One of the sad things about science these days is that so many disciplines require so much expensive equipment and funding that it's hard for an amateur to make much of a contribution. There are, to be sure, exceptions: some friends on Crete were successful in finding the nests of griffin vultures and did a lot of work keeping count, and anyone can look for fossils and hope to fill in a gap in the record. But few can afford their own radio telescope, particle collider, or climate modelling supercomputer. Randi showed that amateurs with a particular bent - a knowledge of stage magic and deception - were more effective at assessing paranormal claims than many scientists.

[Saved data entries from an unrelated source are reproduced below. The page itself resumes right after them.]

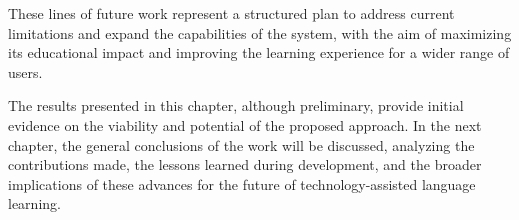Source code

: These lines of future work represent a structured plan to address current limitations and expand the capabilities of the system, with the aim of maximizing its educational impact and improving the learning experience for a wider range of users.

The results presented in this chapter, although preliminary, provide initial evidence on the viability and potential of the proposed approach. In the next chapter, the general conclusions of the work will be discussed, analyzing the contributions made, the lessons learned during development, and the broader implications of these advances for the future of technology-assisted language learning.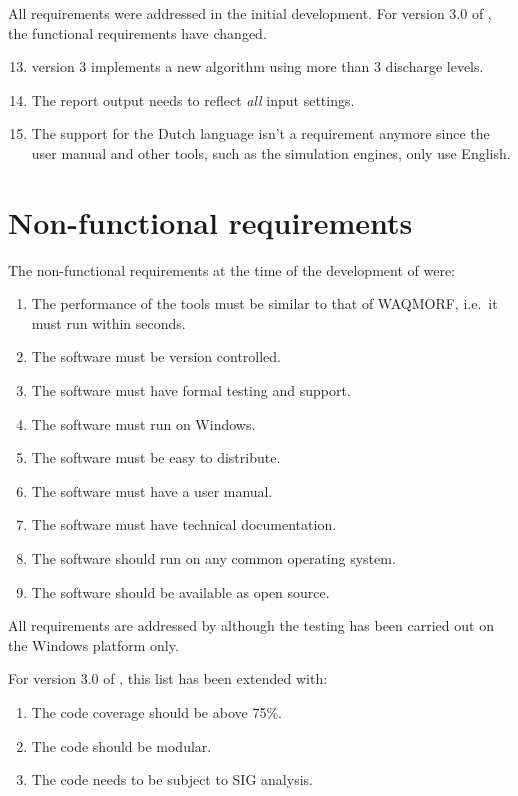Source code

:All requirements were addressed in the initial development.
For version 3.0 of \dfastmi, the functional requirements have changed.

\begin{enumerate}
\setcounter{enumi}{12} %
\item \dfastmi version 3 implements a new algorithm using more than 3 discharge levels.
\item The report output needs to reflect \emph{all} input settings.
\item The support for the Dutch language isn't a requirement anymore since the user manual and other tools, such as the simulation engines, only use English.
\end{enumerate}


\section{Non-functional requirements}

The non-functional requirements at the time of the development of  were:

\begin{enumerate}
\item The performance of the tools must be similar to that of WAQMORF, i.e.~it must run within seconds.
\item The software must be version controlled.
\item The software must have formal testing and support.
\item The software must run on Windows.
\item The software must be easy to distribute.
\item The software must have a user manual.
\item The software must have technical documentation.

\item The software should run on any common operating system.
\item The software should be available as open source.
\end{enumerate}

All requirements are addressed by \dfastmi although the testing has been carried out on the Windows platform only.

For version 3.0 of \dfastmi, this list has been extended with:

\begin{enumerate}
\item The code coverage should be above 75\%.
\item The code should be modular.
\item The code needs to be subject to SIG analysis.
\end{enumerate}

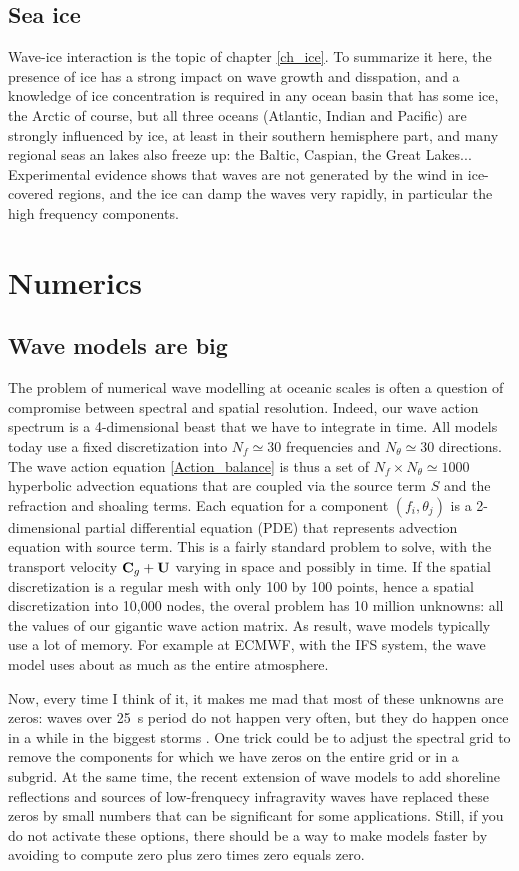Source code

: \subsection{Sea ice}
Wave-ice interaction is the topic of chapter \ref{ch_ice}. To summarize it here, the presence of ice has a strong impact on wave growth and disspation, and a knowledge of ice concentration  
is required in any ocean basin that has some ice, the Arctic of course, but all three oceans (Atlantic, Indian and Pacific) are strongly influenced by ice, at least 
in their southern hemisphere part, and many regional seas an lakes also freeze up: the Baltic, Caspian, the Great Lakes...  Experimental evidence shows 
that waves are not generated by the wind in ice-covered regions, and the ice can damp the waves very rapidly, in particular the high frequency components.

\section{Numerics}
\subsection{Wave models are big}
The problem of numerical wave modelling at oceanic scales is often a question of compromise between spectral and spatial resolution. Indeed, our wave action spectrum 
is a 4-dimensional beast that we have to integrate in time. All models today use a fixed discretization into $N_f \simeq 30$ frequencies and $N_\theta \simeq 30$ directions. 
The wave action equation \ref{Action_balance} is thus a set of $N_f \times N_\theta \simeq 1000$ hyperbolic advection equations that are coupled via the source term $S$ and the 
refraction and shoaling terms. Each equation for a component $(f_i,\theta_j)$ is a 2-dimensional partial differential equation (PDE) that represents advection equation with source term.  This is a fairly standard problem to 
solve, with the transport velocity $\mathbf{C}_g + \mathbf{U}$ varying in space and possibly in time. If the spatial discretization is a regular mesh with only  100 by 100 points, 
hence a spatial discretization into 10,000 nodes, the overal problem has 10 million unknowns: all the values of our gigantic wave action matrix. As result, wave models typically 
use a lot of memory. For example at ECMWF, with the IFS system, the wave model uses about as much as the entire atmosphere. 

Now, every time I think of it, it makes me mad that most of these unknowns are zeros: waves over 25~s period do not happen very often, but they do happen once in a while in the 
biggest storms \citep{Hanafin&al.2012}. One trick could be to adjust the spectral grid to remove the components for which we have zeros on the entire grid or in a subgrid. 
At the same time, the recent extension of wave models to add shoreline reflections \citep{Ardhuin&Roland2012} and sources of low-frenquecy infragravity waves  \citep{Ardhuin&al.2014} have 
replaced these zeros by small numbers that can be significant for some applications.
Still, if you do not activate these options, there should be a way to make models faster by avoiding to compute zero plus zero times zero equals zero.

None of this would qualify Randi as a subject for net.wars except that recently he's been the subject of Usenet spam. Most people who do not participate in Usenet are under the impression that all newsgroups drowned under email levels of spam long ago. But in fact until the last month, when the Chinese apparently discovered Usenet, spam levels have been negligible for quite a few years now. Once Web boards, blogs, and social networks got going Usenet became even more of a minority pastime than it was in its heyday. Spamming Usenet doesn't cost much, but why bother when the audience is relatively tiny?
But people who want to boast that they've bested James Randi apparently want to lump themselves in with ads for cheap knockoffs of Nike shoes, Breitling watches, and Prada handbags. And so a version of this message began popping up randomly. It is, of course, all over the Net by now, and there's not a lot anyone can do other than debunk it and hope someone notices.
To deal with the most trivial bit, the bit that asks if James Randi is "even a real name". Well, it's not the name Randi was born with, although it's a modification of his first and middle names. But he's been using it consistently for something over 50 years, and it is his legal name. So it's real enough for all intents and purposes.
The million-dollar challenge was a relative newcomer that had its origins in a similar $10,000 challenge that Randi had going for more than 30 years. The increased money made the challenge a much juicier story, of course. But as this rational game theoryish analysis of the challenge makes clear, the challenge was only ever likely to attract the deluded. As I understand it, the mailbag got ridiculous in both size and content. There's plenty of evidence for that; the apparent basis of the claim that Randi was beaten is impenetrable. It is true, though, that until the beginning of this year the challenge rules stated that the prize would continue to be offered until it was awarded, including after Randi's death. Now, it ends March 6, 2010. (Get your claim in now!)
The end of the challenge is the end of an era for skeptics. For years, if any paranormal claimant was particularly insistent that he could dowse for oil or read minds we could say, "If you're so psychic, why ain't you taking Randi's challenge?" Now, my god - we're going to have to think of new stuff to say.
Meantime, come watch Randi in person and find out about the kinds of tests he's been doing all these years.
Wendy M. Grossman's Web site has an extensive archive of her books, articles, and music, and an archive of all the earlier columns in this series. Readers are welcome to post here, at net.wars home, at her personal blog, or by email to firstname.lastname@example.org (but please turn off HTML).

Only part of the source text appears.